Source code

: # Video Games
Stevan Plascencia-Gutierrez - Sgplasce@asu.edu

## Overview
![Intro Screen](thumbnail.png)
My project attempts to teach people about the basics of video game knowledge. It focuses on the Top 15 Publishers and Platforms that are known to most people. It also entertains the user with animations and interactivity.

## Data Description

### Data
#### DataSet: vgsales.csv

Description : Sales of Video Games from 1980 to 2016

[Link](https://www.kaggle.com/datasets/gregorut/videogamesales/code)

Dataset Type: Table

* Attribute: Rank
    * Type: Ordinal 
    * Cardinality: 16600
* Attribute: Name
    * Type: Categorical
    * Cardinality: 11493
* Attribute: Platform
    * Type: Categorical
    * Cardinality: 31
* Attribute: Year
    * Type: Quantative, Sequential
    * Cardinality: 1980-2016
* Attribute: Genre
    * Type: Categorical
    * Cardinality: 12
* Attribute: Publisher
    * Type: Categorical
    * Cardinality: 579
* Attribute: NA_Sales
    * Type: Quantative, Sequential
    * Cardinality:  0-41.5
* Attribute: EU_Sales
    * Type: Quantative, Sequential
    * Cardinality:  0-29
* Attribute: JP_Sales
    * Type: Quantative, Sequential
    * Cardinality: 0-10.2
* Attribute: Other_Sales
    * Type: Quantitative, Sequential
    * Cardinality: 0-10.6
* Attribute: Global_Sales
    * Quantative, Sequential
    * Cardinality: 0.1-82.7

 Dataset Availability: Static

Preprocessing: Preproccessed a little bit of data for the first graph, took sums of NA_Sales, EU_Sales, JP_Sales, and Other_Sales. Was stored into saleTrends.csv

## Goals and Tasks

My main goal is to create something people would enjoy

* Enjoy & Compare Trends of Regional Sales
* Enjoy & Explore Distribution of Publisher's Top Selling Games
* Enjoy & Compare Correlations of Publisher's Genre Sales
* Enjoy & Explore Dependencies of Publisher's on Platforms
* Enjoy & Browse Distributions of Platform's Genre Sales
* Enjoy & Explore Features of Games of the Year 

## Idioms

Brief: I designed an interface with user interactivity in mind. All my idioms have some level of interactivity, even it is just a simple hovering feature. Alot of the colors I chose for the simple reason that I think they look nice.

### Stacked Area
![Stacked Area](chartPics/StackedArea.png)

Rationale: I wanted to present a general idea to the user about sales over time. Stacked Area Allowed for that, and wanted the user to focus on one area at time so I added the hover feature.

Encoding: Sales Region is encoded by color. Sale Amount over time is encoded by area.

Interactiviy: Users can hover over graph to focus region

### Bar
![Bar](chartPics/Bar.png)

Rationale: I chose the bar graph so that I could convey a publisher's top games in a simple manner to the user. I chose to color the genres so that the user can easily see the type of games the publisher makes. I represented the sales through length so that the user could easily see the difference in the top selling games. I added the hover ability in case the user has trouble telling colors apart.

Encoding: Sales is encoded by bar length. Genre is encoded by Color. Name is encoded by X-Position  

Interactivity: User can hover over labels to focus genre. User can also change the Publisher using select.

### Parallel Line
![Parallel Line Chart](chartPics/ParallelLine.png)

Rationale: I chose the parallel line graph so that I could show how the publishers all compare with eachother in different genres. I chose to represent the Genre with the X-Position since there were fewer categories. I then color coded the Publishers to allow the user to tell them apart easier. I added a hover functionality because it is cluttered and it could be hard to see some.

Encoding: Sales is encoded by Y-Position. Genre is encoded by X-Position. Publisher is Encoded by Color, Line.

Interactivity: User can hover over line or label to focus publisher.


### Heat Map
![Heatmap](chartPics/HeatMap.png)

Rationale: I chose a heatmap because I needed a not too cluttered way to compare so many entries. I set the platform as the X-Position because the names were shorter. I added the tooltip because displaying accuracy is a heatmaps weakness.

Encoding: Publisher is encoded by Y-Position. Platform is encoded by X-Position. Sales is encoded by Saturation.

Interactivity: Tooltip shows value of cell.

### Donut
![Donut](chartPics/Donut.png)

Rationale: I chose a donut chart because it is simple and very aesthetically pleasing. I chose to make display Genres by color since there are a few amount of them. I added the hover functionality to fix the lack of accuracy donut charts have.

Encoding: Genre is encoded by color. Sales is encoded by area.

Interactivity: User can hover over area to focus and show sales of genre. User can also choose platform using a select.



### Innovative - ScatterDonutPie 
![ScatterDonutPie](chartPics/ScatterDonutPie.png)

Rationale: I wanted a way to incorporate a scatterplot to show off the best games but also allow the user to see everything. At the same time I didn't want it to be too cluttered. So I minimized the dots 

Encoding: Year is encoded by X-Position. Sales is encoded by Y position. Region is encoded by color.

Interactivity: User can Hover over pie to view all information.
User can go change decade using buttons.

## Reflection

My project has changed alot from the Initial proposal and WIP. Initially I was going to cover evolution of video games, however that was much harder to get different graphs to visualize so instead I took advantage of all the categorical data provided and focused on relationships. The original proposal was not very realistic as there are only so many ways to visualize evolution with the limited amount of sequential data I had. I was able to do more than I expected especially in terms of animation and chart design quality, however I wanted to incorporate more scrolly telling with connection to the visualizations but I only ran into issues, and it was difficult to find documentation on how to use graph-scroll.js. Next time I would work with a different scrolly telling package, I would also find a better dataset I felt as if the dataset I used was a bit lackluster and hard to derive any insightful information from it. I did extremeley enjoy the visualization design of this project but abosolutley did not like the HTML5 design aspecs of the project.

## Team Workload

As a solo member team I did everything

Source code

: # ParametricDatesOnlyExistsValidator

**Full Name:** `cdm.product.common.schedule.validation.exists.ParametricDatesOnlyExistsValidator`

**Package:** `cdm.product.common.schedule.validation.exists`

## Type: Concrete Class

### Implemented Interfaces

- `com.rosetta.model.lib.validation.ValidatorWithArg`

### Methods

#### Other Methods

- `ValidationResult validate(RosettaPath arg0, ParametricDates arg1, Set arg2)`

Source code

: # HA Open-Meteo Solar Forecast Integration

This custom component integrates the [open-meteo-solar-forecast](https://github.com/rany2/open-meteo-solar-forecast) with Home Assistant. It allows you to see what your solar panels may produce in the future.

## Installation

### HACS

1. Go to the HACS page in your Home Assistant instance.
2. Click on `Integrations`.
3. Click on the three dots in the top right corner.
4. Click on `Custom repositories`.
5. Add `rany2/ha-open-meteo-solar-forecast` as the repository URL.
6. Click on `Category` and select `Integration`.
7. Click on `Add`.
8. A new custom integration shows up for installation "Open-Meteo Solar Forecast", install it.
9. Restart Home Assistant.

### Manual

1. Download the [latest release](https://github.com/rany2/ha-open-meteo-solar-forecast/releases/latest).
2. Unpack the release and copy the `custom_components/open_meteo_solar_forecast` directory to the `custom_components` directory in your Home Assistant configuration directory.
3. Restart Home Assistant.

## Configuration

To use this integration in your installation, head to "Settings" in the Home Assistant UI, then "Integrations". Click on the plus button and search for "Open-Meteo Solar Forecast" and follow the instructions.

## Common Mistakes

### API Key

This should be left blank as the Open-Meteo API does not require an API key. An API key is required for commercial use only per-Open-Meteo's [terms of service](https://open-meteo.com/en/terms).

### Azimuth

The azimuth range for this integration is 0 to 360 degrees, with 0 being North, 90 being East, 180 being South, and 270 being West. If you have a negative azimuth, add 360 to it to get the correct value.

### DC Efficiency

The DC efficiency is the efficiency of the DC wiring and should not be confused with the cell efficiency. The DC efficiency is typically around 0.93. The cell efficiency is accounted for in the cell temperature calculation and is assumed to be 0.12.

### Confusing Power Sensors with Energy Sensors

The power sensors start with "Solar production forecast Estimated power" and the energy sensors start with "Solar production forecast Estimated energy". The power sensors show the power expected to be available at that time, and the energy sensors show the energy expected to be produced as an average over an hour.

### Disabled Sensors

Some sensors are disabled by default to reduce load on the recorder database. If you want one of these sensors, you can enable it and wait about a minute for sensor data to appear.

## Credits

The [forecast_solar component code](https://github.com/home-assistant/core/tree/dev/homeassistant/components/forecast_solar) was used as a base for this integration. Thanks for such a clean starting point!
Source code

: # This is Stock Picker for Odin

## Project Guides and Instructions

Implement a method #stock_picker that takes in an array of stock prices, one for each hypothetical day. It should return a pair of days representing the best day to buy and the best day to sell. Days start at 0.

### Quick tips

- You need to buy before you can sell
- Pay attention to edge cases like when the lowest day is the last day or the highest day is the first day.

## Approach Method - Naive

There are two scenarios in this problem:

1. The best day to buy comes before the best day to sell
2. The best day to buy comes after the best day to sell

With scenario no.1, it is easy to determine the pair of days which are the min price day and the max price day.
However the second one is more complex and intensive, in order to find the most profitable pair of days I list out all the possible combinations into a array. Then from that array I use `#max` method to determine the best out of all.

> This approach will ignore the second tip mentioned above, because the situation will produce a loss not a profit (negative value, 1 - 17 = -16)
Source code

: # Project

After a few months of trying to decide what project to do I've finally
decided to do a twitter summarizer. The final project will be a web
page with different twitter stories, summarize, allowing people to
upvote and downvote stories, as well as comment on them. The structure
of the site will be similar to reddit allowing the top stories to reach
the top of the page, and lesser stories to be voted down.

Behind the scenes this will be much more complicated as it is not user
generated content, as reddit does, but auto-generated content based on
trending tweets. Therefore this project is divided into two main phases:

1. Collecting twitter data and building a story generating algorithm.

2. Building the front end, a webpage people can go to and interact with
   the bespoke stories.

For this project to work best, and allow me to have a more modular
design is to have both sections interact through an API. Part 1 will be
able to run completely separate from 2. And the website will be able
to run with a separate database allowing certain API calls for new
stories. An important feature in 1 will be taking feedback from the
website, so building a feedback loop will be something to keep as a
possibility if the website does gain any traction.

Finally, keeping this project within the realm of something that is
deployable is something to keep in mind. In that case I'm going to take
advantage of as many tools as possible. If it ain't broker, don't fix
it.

(YOUR TASK): Would you please repeat exactly the lines above, starting at the line with "### Implemented Interfaces" and stopping at the line with "Solar Forecast Integration", both included?

(OUTPUT):
### Implemented Interfaces

- `com.rosetta.model.lib.validation.ValidatorWithArg`

### Methods

#### Other Methods

- `ValidationResult validate(RosettaPath arg0, ParametricDates arg1, Set arg2)`

Source code

: # HA Open-Meteo Solar Forecast Integration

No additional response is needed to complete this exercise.